To discretise the time derivative, we use the strong stability preserving Runge–Kutta of order 3 (SSPRK3) scheme, see (Hesthaven and Warburton 2007). Writing the finite element spatial discretisation formally as

$$\begin{aligned} \partial _{t}b^\alpha _\delta =\textrm{f}_\delta (b^\alpha _\delta ) \end{aligned}$$
(6.37)

where \(\textrm{f}_\delta \) is the discretisation operator that follows from (6.22), and

$$\begin{aligned} \partial _t \omega = \textrm{g}_\delta (\omega , b) \end{aligned}$$
(6.38)

where \(\textrm{g}_\delta \) is the discretisation operator that follows from (6.23).
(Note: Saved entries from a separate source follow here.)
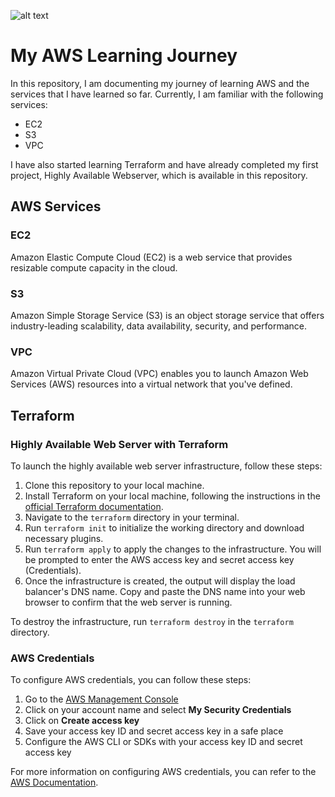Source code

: ![alt text](https://ibb.co/nMTqgcT)



# My AWS Learning Journey

In this repository, I am documenting my journey of learning AWS and the services that I have learned so far. Currently, I am familiar with the following services:

- EC2
- S3
- VPC

I have also started learning Terraform and have already completed my first project, Highly Available Webserver, which is available in this repository.

## AWS Services

### EC2

Amazon Elastic Compute Cloud (EC2) is a web service that provides resizable compute capacity in the cloud.

### S3

Amazon Simple Storage Service (S3) is an object storage service that offers industry-leading scalability, data availability, security, and performance.

### VPC

Amazon Virtual Private Cloud (VPC) enables you to launch Amazon Web Services (AWS) resources into a virtual network that you've defined.

## Terraform

### Highly Available Web Server with Terraform

To launch the highly available web server infrastructure, follow these steps:

1. Clone this repository to your local machine.
2. Install Terraform on your local machine, following the instructions in the [official Terraform documentation](https://learn.hashicorp.com/tutorials/terraform/install-cli).
3. Navigate to the `terraform` directory in your terminal.
4. Run `terraform init` to initialize the working directory and download necessary plugins.
5. Run `terraform apply` to apply the changes to the infrastructure. You will be prompted to enter the AWS access key and secret access key (Credentials).
6. Once the infrastructure is created, the output will display the load balancer's DNS name. Copy and paste the DNS name into your web browser to confirm that the web server is running.

To destroy the infrastructure, run `terraform destroy` in the `terraform` directory.

### AWS Credentials

To configure AWS credentials, you can follow these steps:

1. Go to the [AWS Management Console](https://console.aws.amazon.com/)
2. Click on your account name and select **My Security Credentials**
3. Click on **Create access key**
4. Save your access key ID and secret access key in a safe place
5. Configure the AWS CLI or SDKs with your access key ID and secret access key

For more information on configuring AWS credentials, you can refer to the [AWS Documentation](https://docs.aws.amazon.com/general/latest/gr/aws-sec-cred-types.html#access-keys-and-secret-access-keys).
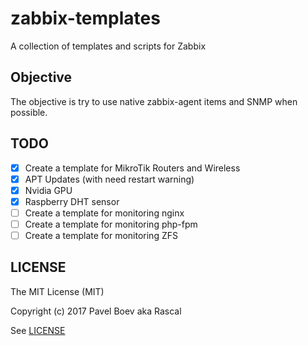 # zabbix-templates

A collection of templates and scripts for Zabbix

##  Objective

The objective is try to use native zabbix-agent items and SNMP when possible.

## TODO

- [x] Create a template for MikroTik Routers and Wireless
- [x] APT Updates (with need restart warning)
- [x] Nvidia GPU
- [x] Raspberry DHT sensor
- [ ] Create a template for monitoring nginx
- [ ] Create a template for monitoring php-fpm
- [ ] Create a template for monitoring ZFS

## LICENSE

The MIT License (MIT)

Copyright (c) 2017 Pavel Boev aka Rascal

See [LICENSE](./LICENSE)
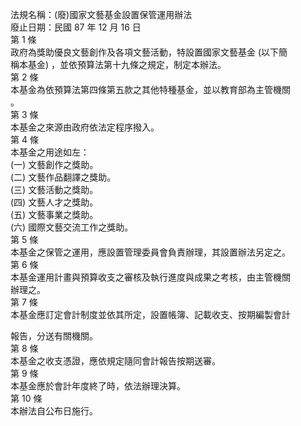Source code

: 法規名稱：(廢)國家文藝基金設置保管運用辦法  
廢止日期：民國 87 年 12 月 16 日  
第 1 條  
政府為獎助優良文藝創作及各項文藝活動，特設置國家文藝基金 (以下簡  
稱本基金) ，並依預算法第十九條之規定，制定本辦法。  
第 2 條  
本基金為依預算法第四條第五款之其他特種基金，並以教育部為主管機關  
。  
第 3 條  
本基金之來源由政府依法定程序撥入。  
第 4 條  
本基金之用途如左：  
(一) 文藝創作之獎助。  
(二) 文藝作品翻譯之獎助。  
(三) 文藝活動之獎助。  
(四) 文藝人才之獎助。  
(五) 文藝事業之獎助。  
(六) 國際文藝交流工作之獎助。  
第 5 條  
本基金之保管之運用，應設置管理委員會負責辦理，其設置辦法另定之。  
第 6 條  
本基金運用計畫與預算收支之審核及執行進度與成果之考核，由主管機關  
辦理之。  
第 7 條  
本基金應訂定會計制度並依其所定，設置帳簿、記載收支、按期編製會計  


報告，分送有關機關。  
第 8 條  
本基金之收支憑證，應依規定隨同會計報告按期送審。  
第 9 條  
本基金應於會計年度終了時，依法辦理決算。  
第 10 條  
本辦法自公布日施行。  


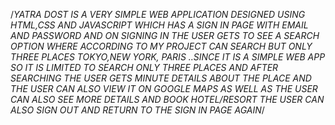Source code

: /*YATRA DOST IS A VERY SIMPLE WEB APPLICATION DESIGNED USING HTML,CSS AND JAVASCRIPT WHICH HAS A SIGN IN PAGE WITH EMAIL AND PASSWORD AND ON SIGNING IN THE USER GETS TO SEE A SEARCH OPTION WHERE ACCORDING TO MY PROJECT CAN SEARCH BUT ONLY THREE PLACES 
TOKYO,NEW YORK, PARIS ..SINCE IT IS A SIMPLE WEB APP SO IT IS LIMITED TO SEARCH ONLY THREE PLACES AND AFTER SEARCHING THE USER GETS MINUTE DETAILS ABOUT THE PLACE AND THE USER CAN ALSO VIEW IT ON GOOGLE MAPS AS WELL AS THE USER CAN ALSO SEE MORE DETAILS AND BOOK HOTEL/RESORT
THE USER CAN ALSO SIGN OUT AND RETURN TO THE SIGN IN PAGE AGAIN*/
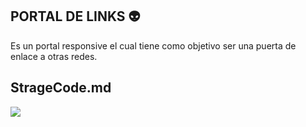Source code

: ## PORTAL DE LINKS :alien:

   Es un portal responsive el cual tiene como objetivo ser una puerta de enlace a otras redes.

## StrageCode.md

![](https://avatars.githubusercontent.com/u/79027421?s=200&v=4)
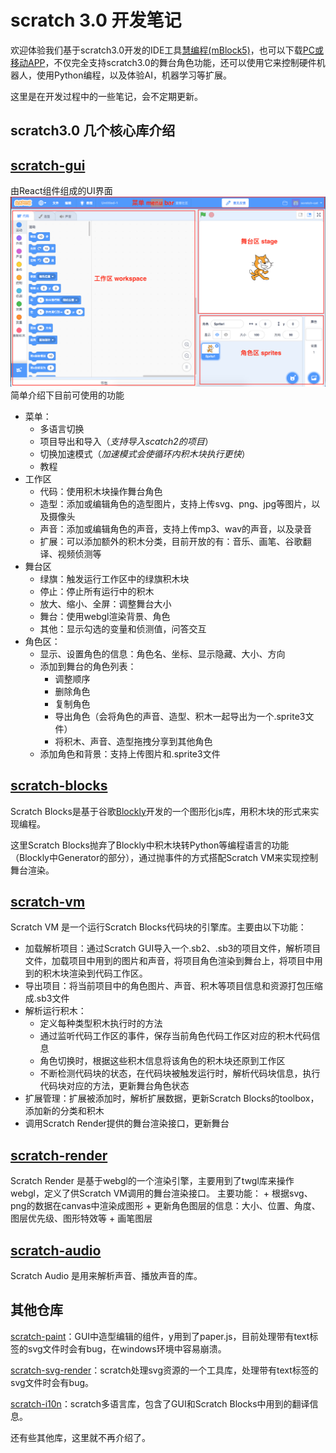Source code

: # scratch 3.0 开发笔记

欢迎体验我们基于scratch3.0开发的IDE工具[慧编程(mBlock5)](https://ide.makeblock.com/#/)，也可以下载[PC或移动APP](http://www.mblock.cc/zh-home/software/?noredirect=zh-CN)，不仅完全支持scratch3.0的舞台角色功能，还可以使用它来控制硬件机器人，使用Python编程，以及体验AI，机器学习等扩展。

这里是在开发过程中的一些笔记，会不定期更新。

## scratch3.0 几个核心库介绍

## [scratch-gui](https://github.com/LLK/scratch-gui)

由React组件组成的UI界面
<img src='./scratch3.0.png'/>
简单介绍下目前可使用的功能
+ 菜单：
    + 多语言切换
    + 项目导出和导入（*支持导入scatch2的项目*）
    + 切换加速模式（*加速模式会使循环内积木块执行更快*）
    + 教程
+ 工作区
    + 代码：使用积木块操作舞台角色
    + 造型：添加或编辑角色的造型图片，支持上传svg、png、jpg等图片，以及摄像头
    + 声音：添加或编辑角色的声音，支持上传mp3、wav的声音，以及录音
    + 扩展：可以添加额外的积木分类，目前开放的有：音乐、画笔、谷歌翻译、视频侦测等
+ 舞台区
    + 绿旗：触发运行工作区中的绿旗积木块
    + 停止：停止所有运行中的积木
    + 放大、缩小、全屏：调整舞台大小
    + 舞台：使用webgl渲染背景、角色
    + 其他：显示勾选的变量和侦测值，问答交互
+ 角色区：
    + 显示、设置角色的信息：角色名、坐标、显示隐藏、大小、方向
    + 添加到舞台的角色列表：
        + 调整顺序
        + 删除角色
        + 复制角色
        + 导出角色（会将角色的声音、造型、积木一起导出为一个.sprite3文件）
        + 将积木、声音、造型拖拽分享到其他角色
    + 添加角色和背景：支持上传图片和.sprite3文件



## [scratch-blocks](https://github.com/LLK/scratch-blocks)

Scratch Blocks是基于谷歌[Blockly](https://github.com/google/blockly)开发的一个图形化js库，用积木块的形式来实现编程。

这里Scratch Blocks抛弃了Blockly中积木块转Python等编程语言的功能（Blockly中Generator的部分），通过抛事件的方式搭配Scratch VM来实现控制舞台渲染。

## [scratch-vm](https://github.com/LLK/scratch-vm)

Scratch VM 是一个运行Scratch Blocks代码块的引擎库。主要由以下功能：

+ 加载解析项目：通过Scratch GUI导入一个.sb2、.sb3的项目文件，解析项目文件，加载项目中用到的图片和声音，将项目角色渲染到舞台上，将项目中用到的积木块渲染到代码工作区。
+ 导出项目：将当前项目中的角色图片、声音、积木等项目信息和资源打包压缩成.sb3文件
+ 解析运行积木：
    + 定义每种类型积木执行时的方法
    + 通过监听代码工作区的事件，保存当前角色代码工作区对应的积木代码信息
    + 角色切换时，根据这些积木信息将该角色的积木块还原到工作区
    + 不断检测代码块的状态，在代码块被触发运行时，解析代码块信息，执行代码块对应的方法，更新舞台角色状态
+ 扩展管理：扩展被添加时，解析扩展数据，更新Scratch Blocks的toolbox，添加新的分类和积木
+ 调用Scratch Render提供的舞台渲染接口，更新舞台

## [scratch-render](https://github.com/LLK/scratch-render)

Scratch Render 是基于webgl的一个渲染引擎，主要用到了twgl库来操作webgl，定义了供Scratch VM调用的舞台渲染接口。
主要功能：
    + 根据svg、png的数据在canvas中渲染成图形
    + 更新角色图层的信息：大小、位置、角度、图层优先级、图形特效等
    + 画笔图层

## [scratch-audio](https://github.com/LLK/scratch-audio)

Scratch Audio 是用来解析声音、播放声音的库。

## 其他仓库
[scratch-paint](https://github.com/LLK/scratch-paint)：GUI中造型编辑的组件，y用到了paper.js，目前处理带有text标签的svg文件时会有bug，在windows环境中容易崩溃。

[scratch-svg-render](https://github.com/LLK/scratch-svg-render)：scratch处理svg资源的一个工具库，处理带有text标签的svg文件时会有bug。

[scratch-i10n](https://github.com/LLK/scratch-i10n)：scratch多语言库，包含了GUI和Scratch Blocks中用到的翻译信息。


还有些其他库，这里就不再介绍了。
Let \(b^{\alpha , n}_\delta \) and \(\omega ^{\alpha ,n}_\delta \) denote the approximation of \(b^\alpha _\delta \) and \(\omega ^\alpha _\delta \) at time step \(t_n\). The SSPRK3 time discretisation is as follows

$$\begin{aligned} b^{(1)}&= b^{\alpha ,n}_\delta + \Delta t \ \textrm{f}_\delta (b^{\alpha ,n}_\delta ) \end{aligned}$$
(6.39a)
$$\begin{aligned} \omega ^{(1)}&=\omega ^{\alpha ,n}_\delta +\Delta t \ \textrm{g}_\delta \left( \omega ^{\alpha ,n}_\delta , b^{\alpha ,n}_\delta \right) \end{aligned}$$
(6.39b)
$$\begin{aligned} b^{\left( 2\right) }&=\frac{3}{4}b^{\alpha ,n}_\delta +\frac{1}{4}\left( b^{\left( 1\right) }+\Delta t \ \textrm{f}_\delta \left( b^{\left( 1\right) }\right) \right) \end{aligned}$$
(6.39c)
$$\begin{aligned} \omega ^{\left( 2\right) }&= \frac{3}{4}\omega ^{\alpha ,n}_\delta +\frac{1}{4}\left( \omega ^{\left( 1\right) }+\Delta t \ \textrm{g}_\delta \left( \omega ^{\left( 1\right) }, b^{(1)}\right) \right) \end{aligned}$$
(6.39d)
$$\begin{aligned} b^{\alpha ,n+1}_\delta&=\frac{1}{3}b^{\alpha ,n}_\delta +\frac{2}{3}\left( b^{\left( 2\right) }+\Delta t \ \textrm{f}_\delta \left( b^{\left( 2\right) }\right) \right) \end{aligned}$$
(6.39e)
$$\begin{aligned} \omega ^{\alpha ,n+1}_\delta&=\frac{1}{3}\omega ^{\alpha ,n}_\delta +\frac{2}{3}\left( \omega ^{\left( 2\right) }+\Delta t \ \textrm{g}_\delta \left( \omega ^{\left( 2\right) }, b^{(2)}\right) \right) \end{aligned}$$
(6.39f)

where \(\Delta t = t_{n+1}-t_{n}\) each n.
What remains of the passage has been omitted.